Subject guide for psychology students

Finding and using secondary datasets

There are two ways of gathering the data you need in order to conduct your research: collecting new data or obtaining copies of existing data.

It is always a good idea when starting out on a project to check whether any existing data are relevant to your research questions. These data might include datasets you can download from online repositories or databases, or research data shared by your supervisor.

If you find third party data you would like to use, you will need to understand and abide by the licence terms under which the data are made available, and you must acknowledge the authors of the data. You should provide details of where the data were obtained so that other researchers can obtain or request access to the same data. The ideal way to do this is to cite the data directly, just as you would an academic paper.
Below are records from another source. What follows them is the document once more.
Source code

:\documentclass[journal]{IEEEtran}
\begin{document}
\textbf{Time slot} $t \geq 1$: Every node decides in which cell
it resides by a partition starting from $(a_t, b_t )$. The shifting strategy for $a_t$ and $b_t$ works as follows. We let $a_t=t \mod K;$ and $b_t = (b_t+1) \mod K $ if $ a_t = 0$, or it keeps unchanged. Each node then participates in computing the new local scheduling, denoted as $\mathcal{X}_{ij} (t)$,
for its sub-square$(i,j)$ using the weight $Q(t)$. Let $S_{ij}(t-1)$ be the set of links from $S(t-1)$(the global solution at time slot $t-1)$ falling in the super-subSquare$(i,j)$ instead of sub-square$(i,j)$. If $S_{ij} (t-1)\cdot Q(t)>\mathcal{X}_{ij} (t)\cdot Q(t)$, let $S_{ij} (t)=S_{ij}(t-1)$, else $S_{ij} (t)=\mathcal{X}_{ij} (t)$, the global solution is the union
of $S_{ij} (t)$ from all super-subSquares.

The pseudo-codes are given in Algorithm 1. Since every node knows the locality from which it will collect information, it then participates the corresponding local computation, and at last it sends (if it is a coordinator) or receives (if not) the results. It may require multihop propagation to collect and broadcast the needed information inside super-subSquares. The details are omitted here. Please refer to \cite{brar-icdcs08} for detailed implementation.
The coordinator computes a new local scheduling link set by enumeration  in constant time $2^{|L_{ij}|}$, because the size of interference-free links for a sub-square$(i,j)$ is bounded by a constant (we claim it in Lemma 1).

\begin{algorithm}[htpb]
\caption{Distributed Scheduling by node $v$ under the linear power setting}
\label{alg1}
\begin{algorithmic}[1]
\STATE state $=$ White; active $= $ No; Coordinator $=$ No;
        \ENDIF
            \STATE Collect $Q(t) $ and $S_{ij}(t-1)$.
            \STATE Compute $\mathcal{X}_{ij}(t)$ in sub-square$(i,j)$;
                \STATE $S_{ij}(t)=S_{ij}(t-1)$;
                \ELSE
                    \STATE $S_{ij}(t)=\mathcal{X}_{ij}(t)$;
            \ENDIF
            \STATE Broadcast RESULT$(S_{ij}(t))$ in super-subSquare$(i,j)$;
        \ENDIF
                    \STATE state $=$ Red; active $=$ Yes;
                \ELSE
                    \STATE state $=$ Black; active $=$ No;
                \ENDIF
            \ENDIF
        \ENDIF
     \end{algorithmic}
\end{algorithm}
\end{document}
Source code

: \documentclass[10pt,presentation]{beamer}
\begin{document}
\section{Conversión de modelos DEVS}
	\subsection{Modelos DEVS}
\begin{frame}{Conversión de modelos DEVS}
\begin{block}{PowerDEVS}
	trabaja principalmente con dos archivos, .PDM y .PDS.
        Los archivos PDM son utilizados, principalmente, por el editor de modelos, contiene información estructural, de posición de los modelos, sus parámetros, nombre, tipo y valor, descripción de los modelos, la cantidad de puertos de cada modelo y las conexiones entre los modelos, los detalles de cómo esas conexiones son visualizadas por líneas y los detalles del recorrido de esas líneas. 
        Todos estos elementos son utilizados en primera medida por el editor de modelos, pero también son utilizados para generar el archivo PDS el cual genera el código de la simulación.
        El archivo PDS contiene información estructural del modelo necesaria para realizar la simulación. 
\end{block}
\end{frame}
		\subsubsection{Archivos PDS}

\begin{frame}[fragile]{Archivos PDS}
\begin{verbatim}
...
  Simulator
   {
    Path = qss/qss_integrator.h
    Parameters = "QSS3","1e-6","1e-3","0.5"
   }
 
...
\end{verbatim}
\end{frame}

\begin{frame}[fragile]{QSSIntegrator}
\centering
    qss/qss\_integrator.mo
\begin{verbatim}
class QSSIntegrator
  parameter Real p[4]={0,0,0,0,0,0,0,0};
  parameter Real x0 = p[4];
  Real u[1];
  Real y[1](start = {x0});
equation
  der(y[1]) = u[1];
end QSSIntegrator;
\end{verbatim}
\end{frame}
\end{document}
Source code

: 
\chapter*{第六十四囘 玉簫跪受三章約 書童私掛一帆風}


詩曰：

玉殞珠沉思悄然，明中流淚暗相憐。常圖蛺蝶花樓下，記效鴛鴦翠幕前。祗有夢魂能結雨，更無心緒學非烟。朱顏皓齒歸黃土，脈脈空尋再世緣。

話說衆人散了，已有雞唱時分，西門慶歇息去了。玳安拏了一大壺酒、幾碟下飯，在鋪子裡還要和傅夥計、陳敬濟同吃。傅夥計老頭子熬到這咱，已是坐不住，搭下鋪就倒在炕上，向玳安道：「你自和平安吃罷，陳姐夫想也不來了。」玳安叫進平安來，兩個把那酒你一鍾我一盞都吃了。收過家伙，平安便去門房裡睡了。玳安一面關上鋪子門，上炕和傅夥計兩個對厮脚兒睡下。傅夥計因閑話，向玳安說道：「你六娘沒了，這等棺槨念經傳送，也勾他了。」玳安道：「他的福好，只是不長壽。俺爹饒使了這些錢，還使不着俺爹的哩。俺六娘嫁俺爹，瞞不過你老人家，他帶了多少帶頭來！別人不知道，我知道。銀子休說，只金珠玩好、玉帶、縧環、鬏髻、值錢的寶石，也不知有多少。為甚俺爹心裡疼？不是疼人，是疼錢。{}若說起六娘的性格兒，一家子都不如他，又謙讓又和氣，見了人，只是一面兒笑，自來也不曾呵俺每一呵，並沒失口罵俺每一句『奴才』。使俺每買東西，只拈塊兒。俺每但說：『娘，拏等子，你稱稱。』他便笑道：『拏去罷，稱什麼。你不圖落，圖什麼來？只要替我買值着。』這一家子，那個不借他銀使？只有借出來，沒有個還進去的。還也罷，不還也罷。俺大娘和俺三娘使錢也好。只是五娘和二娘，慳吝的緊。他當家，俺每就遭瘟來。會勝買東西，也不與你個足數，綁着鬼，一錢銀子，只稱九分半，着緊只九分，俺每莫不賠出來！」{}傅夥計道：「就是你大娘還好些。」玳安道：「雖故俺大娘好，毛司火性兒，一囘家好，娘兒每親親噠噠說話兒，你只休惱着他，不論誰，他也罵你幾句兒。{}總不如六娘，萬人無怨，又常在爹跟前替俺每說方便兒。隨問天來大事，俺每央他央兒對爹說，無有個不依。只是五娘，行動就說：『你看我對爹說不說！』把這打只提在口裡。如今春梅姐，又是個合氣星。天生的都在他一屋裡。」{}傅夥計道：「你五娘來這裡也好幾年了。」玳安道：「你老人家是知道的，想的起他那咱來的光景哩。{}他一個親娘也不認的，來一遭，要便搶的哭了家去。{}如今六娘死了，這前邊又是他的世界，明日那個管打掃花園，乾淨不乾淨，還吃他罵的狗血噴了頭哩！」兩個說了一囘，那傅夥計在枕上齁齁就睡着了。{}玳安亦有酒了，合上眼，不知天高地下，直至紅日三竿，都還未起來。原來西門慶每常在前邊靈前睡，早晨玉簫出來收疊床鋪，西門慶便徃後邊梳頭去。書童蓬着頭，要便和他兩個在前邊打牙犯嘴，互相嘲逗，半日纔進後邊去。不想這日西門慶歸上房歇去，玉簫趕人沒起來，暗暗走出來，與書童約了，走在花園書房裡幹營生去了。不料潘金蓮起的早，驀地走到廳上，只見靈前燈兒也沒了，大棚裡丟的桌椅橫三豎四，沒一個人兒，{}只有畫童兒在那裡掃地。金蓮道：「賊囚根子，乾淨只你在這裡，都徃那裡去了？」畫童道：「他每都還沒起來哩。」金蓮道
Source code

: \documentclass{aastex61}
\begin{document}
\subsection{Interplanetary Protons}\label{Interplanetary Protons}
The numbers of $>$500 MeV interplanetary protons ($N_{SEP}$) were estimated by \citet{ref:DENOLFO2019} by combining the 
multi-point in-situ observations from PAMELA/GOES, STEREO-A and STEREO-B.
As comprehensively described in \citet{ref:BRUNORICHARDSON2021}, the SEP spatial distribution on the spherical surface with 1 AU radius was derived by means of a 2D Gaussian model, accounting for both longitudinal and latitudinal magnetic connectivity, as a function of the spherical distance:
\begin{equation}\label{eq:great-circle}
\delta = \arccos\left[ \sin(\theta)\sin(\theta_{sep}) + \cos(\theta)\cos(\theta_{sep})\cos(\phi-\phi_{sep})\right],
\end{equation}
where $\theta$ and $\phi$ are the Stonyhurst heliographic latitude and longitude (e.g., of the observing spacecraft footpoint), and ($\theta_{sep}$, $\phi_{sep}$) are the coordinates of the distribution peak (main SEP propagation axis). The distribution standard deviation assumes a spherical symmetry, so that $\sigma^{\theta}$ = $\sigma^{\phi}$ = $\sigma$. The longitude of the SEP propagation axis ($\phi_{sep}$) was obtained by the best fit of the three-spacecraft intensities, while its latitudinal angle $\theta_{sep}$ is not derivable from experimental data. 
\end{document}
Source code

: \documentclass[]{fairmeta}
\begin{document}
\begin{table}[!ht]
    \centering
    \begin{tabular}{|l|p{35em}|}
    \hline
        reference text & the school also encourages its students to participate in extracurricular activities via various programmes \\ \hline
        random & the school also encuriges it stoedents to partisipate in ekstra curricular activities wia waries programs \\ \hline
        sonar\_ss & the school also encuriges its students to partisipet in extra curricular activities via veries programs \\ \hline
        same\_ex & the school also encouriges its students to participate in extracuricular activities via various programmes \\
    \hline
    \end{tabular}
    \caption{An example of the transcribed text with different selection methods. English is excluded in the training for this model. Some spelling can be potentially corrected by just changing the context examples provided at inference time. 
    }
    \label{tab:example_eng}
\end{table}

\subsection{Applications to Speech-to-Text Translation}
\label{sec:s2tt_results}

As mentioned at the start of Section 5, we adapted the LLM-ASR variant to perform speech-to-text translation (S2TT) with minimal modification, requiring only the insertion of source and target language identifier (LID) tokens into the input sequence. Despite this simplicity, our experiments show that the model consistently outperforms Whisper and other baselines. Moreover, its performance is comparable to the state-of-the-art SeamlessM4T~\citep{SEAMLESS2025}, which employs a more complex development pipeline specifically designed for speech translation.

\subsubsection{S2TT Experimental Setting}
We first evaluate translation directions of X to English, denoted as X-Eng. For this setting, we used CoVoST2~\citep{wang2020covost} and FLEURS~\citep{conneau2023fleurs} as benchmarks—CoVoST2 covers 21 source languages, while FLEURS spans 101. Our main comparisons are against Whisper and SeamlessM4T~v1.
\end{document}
Finding secondary datasets

Datasets are generally made available or published via data repositories or published as supplementary material to accompany journal articles. It is increasingly standard practice for journal articles to be published with a Data Access Statement, which tells you where and how to access the data that underpins the research presented in the article. Publishing data with an article facilitates academic integrity and enables other researchers to reproduce and validate research findings.

Datacite.org is a searchable registry of millions of research datasets that have been published and assigned a DOI. Using your search terms, you can access detailed descriptions of the datasets and the research studies to which they relate, as well as the dataset’s location on the internet.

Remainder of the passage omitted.